I haven’t yet looked at PSE-24 board inside of the CRS328. I hope it is either a passive or a simple semiconductor (a diode or a MOSFET), otherwise I will be looking for a replacement board, broken CRS328 or ignore the dead port and live with it.
I am a bit disappointed that Mikrotik gear is so fragile.
Not that it helps you in any way, but I learned - through similar misadventures - to never trust a cable, no matter if new, from factory, self-crimped or whatever, whenever there is PoE involved[1], always test them, el-cheapo lan cable tester can be found for less than 10 Euro or so, it doesn’t make sense to risk frying an expensive piece of equipment (or even a cheap one) because of a faulty cable (besides the value of the equipment or of the repair, the time down does have value).
The real PITA (at least for someone that doesn’t use these tools often) is that they normally use a 9V battery, which usually is exhausted when you need to test a cable.

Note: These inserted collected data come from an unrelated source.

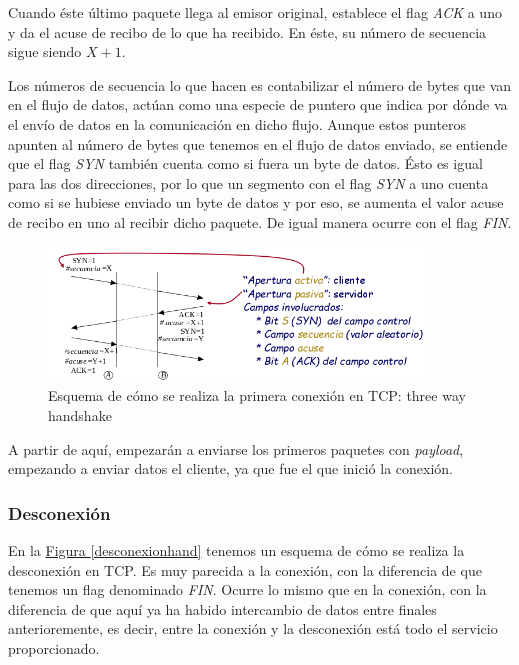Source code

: \documentclass[10pt,a4paper,spanish]{report}
\begin{document}
Cuando éste último paquete llega al emisor original, establece el flag \textcolor{tema3}{\textit{ACK}} a uno y da el acuse de recibo de lo que ha recibido. En éste, su número de secuencia sigue siendo $X+1$.

Los números de secuencia lo que hacen es contabilizar el número de bytes que van en el flujo de datos, actúan como una especie de puntero que indica por dónde va el envío de datos en la comunicación en dicho flujo. Aunque estos punteros apunten al número de bytes que tenemos en el flujo de datos enviado, se entiende que el flag \textcolor{tema3}{\textit{SYN}} también cuenta como si fuera un byte de datos. Ésto es igual para las dos direcciones, por lo que un segmento con el flag \textcolor{tema3}{\textit{SYN}} a uno cuenta como si se hubiese enviado un byte de datos y por eso, se aumenta el valor acuse de recibo en uno al recibir dicho paquete. De igual manera ocurre con el flag \textcolor{tema3}{\textit{FIN}}.

\begin{figure}[!h]
  \centering
  \includegraphics[width=0.9\textwidth]{3wayhandshake}
  \caption{Esquema de cómo se realiza la primera conexión en TCP: three way handshake}
  \label{handshake}
\end{figure}

A partir de aquí, empezarán a enviarse los primeros paquetes con \textit{\textcolor{tema3}{payload}}, empezando a enviar datos el cliente, ya que fue el que inició la conexión.

\subsubsection{\textcolor{tema3}Desconexión}
En la \hyperref[desconexionhand]{Figura \ref*{desconexionhand}} tenemos un esquema de cómo se realiza la desconexión en TCP. Es muy parecida a la conexión, con la diferencia de que tenemos un flag denominado \textit{\textcolor{tema3}{FIN}}. Ocurre lo mismo que en la conexión, con la diferencia de que aquí ya ha habido intercambio de datos entre finales anterioremente, es decir, entre la conexión y la desconexión está todo el servicio proporcionado. 
\end{document}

I have seen newer and slightly more expensive one that have a USB-C connector and a rechargeable battery (and can check also the ground for >CAT 6 cables, but had neve used one of those.
[1] Actually there are also small PoE testers, but they are IMHO a bit too expensive (40-100 Euro) for a non-professional use, I have seen also a simpler “Poe detector” that is in the 15-30 Euro range that would have been enough in a case such as yours (and even if it fried, it would have been better than the switch/router)
It seems I didn’t blow up the PoE PSE-24 board but actually cooked the transformer module (part no: PGH5610RS LF).
Here is my trouble shooting methodology:
Checked every diode and transistor on the board for shorts (diode mode in multi-meter). None found.
Removed the PoE board and tried the ports without it, the dead port remained dead, rest of the ports worked.
Plugged in the suspect board into different set of transformer modules, all the ports on the suspect board worked.
Upon further inspection of the suspect transformer module (aka quad port magnetics module) noticed discoloration (burn) on the pin header.
I have ordered the part from Aliexpress, will see if swapping it fixes the dead port.